WHAT THE EXERCISE ASKS ▸ Each entry below is to be restated word for word, with no pictures carried over.
::: MATERIAL FOR THIS EXERCISE
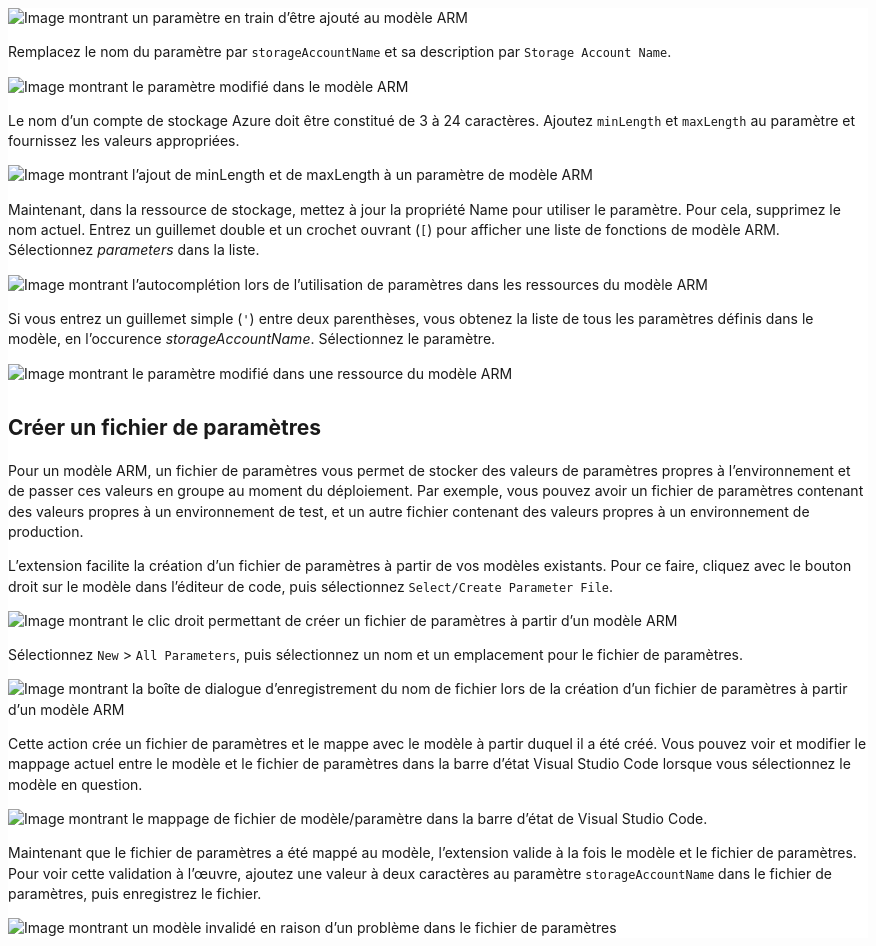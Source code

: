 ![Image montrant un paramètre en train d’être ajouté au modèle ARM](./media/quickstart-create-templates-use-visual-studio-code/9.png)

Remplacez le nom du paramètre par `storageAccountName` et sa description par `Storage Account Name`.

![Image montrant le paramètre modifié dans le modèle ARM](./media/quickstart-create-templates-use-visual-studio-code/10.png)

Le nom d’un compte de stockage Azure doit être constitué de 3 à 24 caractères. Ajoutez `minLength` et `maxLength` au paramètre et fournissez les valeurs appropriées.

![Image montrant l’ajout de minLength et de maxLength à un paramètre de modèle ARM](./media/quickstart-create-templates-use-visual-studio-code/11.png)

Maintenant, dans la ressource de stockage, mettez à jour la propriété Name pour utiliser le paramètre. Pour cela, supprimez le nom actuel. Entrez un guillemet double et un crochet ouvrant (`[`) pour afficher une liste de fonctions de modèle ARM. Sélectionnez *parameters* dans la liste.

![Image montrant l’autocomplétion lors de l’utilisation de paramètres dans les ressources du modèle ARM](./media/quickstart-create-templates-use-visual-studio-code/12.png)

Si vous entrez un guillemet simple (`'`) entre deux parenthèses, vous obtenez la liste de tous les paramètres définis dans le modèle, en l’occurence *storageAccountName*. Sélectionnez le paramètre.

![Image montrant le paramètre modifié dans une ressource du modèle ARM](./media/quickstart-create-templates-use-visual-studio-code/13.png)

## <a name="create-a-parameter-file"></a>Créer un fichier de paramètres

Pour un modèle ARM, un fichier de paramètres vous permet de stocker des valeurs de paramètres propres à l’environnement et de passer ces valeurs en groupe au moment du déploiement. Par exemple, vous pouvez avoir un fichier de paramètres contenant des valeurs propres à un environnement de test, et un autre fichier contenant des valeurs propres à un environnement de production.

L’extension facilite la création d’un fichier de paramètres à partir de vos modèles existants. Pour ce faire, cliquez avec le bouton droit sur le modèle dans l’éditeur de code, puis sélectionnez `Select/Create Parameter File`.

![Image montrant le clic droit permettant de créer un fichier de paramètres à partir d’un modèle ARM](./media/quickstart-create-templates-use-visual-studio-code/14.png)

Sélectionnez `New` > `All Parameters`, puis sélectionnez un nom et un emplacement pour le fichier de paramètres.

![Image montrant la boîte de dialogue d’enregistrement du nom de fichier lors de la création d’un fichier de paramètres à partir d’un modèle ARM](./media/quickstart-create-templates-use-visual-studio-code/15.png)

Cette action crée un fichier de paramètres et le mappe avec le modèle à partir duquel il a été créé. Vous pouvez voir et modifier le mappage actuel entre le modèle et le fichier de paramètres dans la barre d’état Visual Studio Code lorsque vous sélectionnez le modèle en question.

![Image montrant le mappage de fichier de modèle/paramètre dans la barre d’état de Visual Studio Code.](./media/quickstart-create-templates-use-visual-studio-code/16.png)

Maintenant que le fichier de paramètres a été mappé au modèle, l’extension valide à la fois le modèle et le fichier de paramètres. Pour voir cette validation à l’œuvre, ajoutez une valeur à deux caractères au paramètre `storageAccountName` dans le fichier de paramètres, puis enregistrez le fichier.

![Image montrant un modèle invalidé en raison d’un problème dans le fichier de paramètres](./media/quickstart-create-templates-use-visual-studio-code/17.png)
::::::
RESPONSE FOR THIS EXERCISE ▸
Source code

: ![Image montrant un paramètre en train d’être ajouté au modèle ARM](./media/quickstart-create-templates-use-visual-studio-code/9.png)

Remplacez le nom du paramètre par `storageAccountName` et sa description par `Storage Account Name`.

![Image montrant le paramètre modifié dans le modèle ARM](./media/quickstart-create-templates-use-visual-studio-code/10.png)

Le nom d’un compte de stockage Azure doit être constitué de 3 à 24 caractères. Ajoutez `minLength` et `maxLength` au paramètre et fournissez les valeurs appropriées.

![Image montrant l’ajout de minLength et de maxLength à un paramètre de modèle ARM](./media/quickstart-create-templates-use-visual-studio-code/11.png)

Maintenant, dans la ressource de stockage, mettez à jour la propriété Name pour utiliser le paramètre. Pour cela, supprimez le nom actuel. Entrez un guillemet double et un crochet ouvrant (`[`) pour afficher une liste de fonctions de modèle ARM. Sélectionnez *parameters* dans la liste.

![Image montrant l’autocomplétion lors de l’utilisation de paramètres dans les ressources du modèle ARM](./media/quickstart-create-templates-use-visual-studio-code/12.png)

Si vous entrez un guillemet simple (`'`) entre deux parenthèses, vous obtenez la liste de tous les paramètres définis dans le modèle, en l’occurence *storageAccountName*. Sélectionnez le paramètre.

![Image montrant le paramètre modifié dans une ressource du modèle ARM](./media/quickstart-create-templates-use-visual-studio-code/13.png)

## <a name="create-a-parameter-file"></a>Créer un fichier de paramètres

Pour un modèle ARM, un fichier de paramètres vous permet de stocker des valeurs de paramètres propres à l’environnement et de passer ces valeurs en groupe au moment du déploiement. Par exemple, vous pouvez avoir un fichier de paramètres contenant des valeurs propres à un environnement de test, et un autre fichier contenant des valeurs propres à un environnement de production.

L’extension facilite la création d’un fichier de paramètres à partir de vos modèles existants. Pour ce faire, cliquez avec le bouton droit sur le modèle dans l’éditeur de code, puis sélectionnez `Select/Create Parameter File`.

![Image montrant le clic droit permettant de créer un fichier de paramètres à partir d’un modèle ARM](./media/quickstart-create-templates-use-visual-studio-code/14.png)

Sélectionnez `New` > `All Parameters`, puis sélectionnez un nom et un emplacement pour le fichier de paramètres.

![Image montrant la boîte de dialogue d’enregistrement du nom de fichier lors de la création d’un fichier de paramètres à partir d’un modèle ARM](./media/quickstart-create-templates-use-visual-studio-code/15.png)

Cette action crée un fichier de paramètres et le mappe avec le modèle à partir duquel il a été créé. Vous pouvez voir et modifier le mappage actuel entre le modèle et le fichier de paramètres dans la barre d’état Visual Studio Code lorsque vous sélectionnez le modèle en question.

![Image montrant le mappage de fichier de modèle/paramètre dans la barre d’état de Visual Studio Code.](./media/quickstart-create-templates-use-visual-studio-code/16.png)

Maintenant que le fichier de paramètres a été mappé au modèle, l’extension valide à la fois le modèle et le fichier de paramètres. Pour voir cette validation à l’œuvre, ajoutez une valeur à deux caractères au paramètre `storageAccountName` dans le fichier de paramètres, puis enregistrez le fichier.

![Image montrant un modèle invalidé en raison d’un problème dans le fichier de paramètres](./media/quickstart-create-templates-use-visual-studio-code/17.png)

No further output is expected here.